Agreed that emotions and intuitions are often enough why we take certain positions.
On the other hand I try to keep in mind there is a tendency for us to default to such explanations. In a dispute, it's very common for us to attribute our own position to reason, and the other guy's to psychology. After all, we know we reached our conclusion through careful reasoning, you've given the reasons to the other person, you've corrected their errors, and yet they persist in being blatantly wrong. Since my position is the reasonable one, the easy explanation is that emotion or some psychological story must be driving the other guy's conclusions.
As I mentioned before, having been in plenty of debates with intelligent people, where both sides come to feel like it's trying to reason with a brick wall, it's led me to try and reflect on those dynamics. I don't believe that pure emotion explains it all, but that there is something in the process of reasoning itself that produces those dynamics.

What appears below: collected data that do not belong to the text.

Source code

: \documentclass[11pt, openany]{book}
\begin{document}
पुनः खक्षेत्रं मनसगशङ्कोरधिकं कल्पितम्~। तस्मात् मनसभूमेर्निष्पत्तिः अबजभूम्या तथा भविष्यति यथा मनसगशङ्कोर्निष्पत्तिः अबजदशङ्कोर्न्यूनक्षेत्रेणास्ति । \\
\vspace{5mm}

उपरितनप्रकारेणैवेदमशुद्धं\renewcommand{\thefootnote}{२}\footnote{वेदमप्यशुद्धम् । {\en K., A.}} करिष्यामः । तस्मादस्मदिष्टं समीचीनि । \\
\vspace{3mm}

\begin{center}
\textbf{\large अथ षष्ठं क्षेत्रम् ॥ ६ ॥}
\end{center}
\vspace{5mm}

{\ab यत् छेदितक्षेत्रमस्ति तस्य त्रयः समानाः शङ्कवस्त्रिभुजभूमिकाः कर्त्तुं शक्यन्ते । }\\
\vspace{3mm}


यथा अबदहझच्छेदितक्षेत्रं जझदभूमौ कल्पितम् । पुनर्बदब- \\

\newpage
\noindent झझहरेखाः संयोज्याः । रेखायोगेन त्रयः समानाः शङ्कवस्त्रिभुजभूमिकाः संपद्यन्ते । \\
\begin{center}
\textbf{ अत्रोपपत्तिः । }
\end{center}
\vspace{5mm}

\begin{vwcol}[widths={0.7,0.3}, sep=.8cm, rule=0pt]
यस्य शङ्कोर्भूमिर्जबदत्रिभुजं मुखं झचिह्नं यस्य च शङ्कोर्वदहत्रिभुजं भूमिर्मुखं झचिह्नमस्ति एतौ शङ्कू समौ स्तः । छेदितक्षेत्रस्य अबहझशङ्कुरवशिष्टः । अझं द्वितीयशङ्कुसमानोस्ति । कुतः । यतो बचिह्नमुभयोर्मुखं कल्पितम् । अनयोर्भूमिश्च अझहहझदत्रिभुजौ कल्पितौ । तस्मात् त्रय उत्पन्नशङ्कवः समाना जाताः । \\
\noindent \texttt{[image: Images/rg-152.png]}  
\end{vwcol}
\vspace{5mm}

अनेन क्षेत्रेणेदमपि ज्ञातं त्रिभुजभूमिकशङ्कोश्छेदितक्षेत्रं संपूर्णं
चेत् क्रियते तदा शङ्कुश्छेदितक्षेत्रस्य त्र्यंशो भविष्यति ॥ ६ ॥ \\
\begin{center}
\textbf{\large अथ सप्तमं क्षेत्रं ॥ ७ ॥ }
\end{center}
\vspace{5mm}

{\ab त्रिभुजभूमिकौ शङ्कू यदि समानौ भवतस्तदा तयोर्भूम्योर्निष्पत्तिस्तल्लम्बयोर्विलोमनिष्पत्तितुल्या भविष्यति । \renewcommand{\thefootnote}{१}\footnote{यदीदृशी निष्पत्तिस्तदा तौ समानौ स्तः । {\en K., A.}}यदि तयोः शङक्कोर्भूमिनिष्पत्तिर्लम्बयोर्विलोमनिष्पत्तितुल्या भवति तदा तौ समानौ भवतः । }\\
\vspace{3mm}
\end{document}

If you try to carefully think a position through, it's like going down a rabbit hole of your own making. You consider various options and reject them, consider various critiques and reject them, accept that proposition and move down to the next one. And then the next and the next as you reason your way to a conclusion. It's somewhat like going down a rabbit hole, picking your path among the the branching tunnels of choice, and closing the door behind you (rejecting those other positions) as you go down. And all this is greased with the psychological benefit of how it feels good each time you think you've grasped a truth and have understood the world.
It's no wonder it may be hard to reason yourself out of a position, or be reasoned out of it, given the nature of reasoning. I don't think it's JUST emotion in place of reason that can explain the dynamic where someone can seem recalcitrant in the face of "a better argument," but it derives from the nature of how we reason as well.
So if someone seems to me to believe something unreasonable, and it feels like I've "corrected" that person, or that person should know better if only they thought about it, and a smart person WOULD think this through, then I try to resist the temptation of concluding it's just emotion-based...it can also simply be the result of reasoning. They've just reasoned to a different conclusion.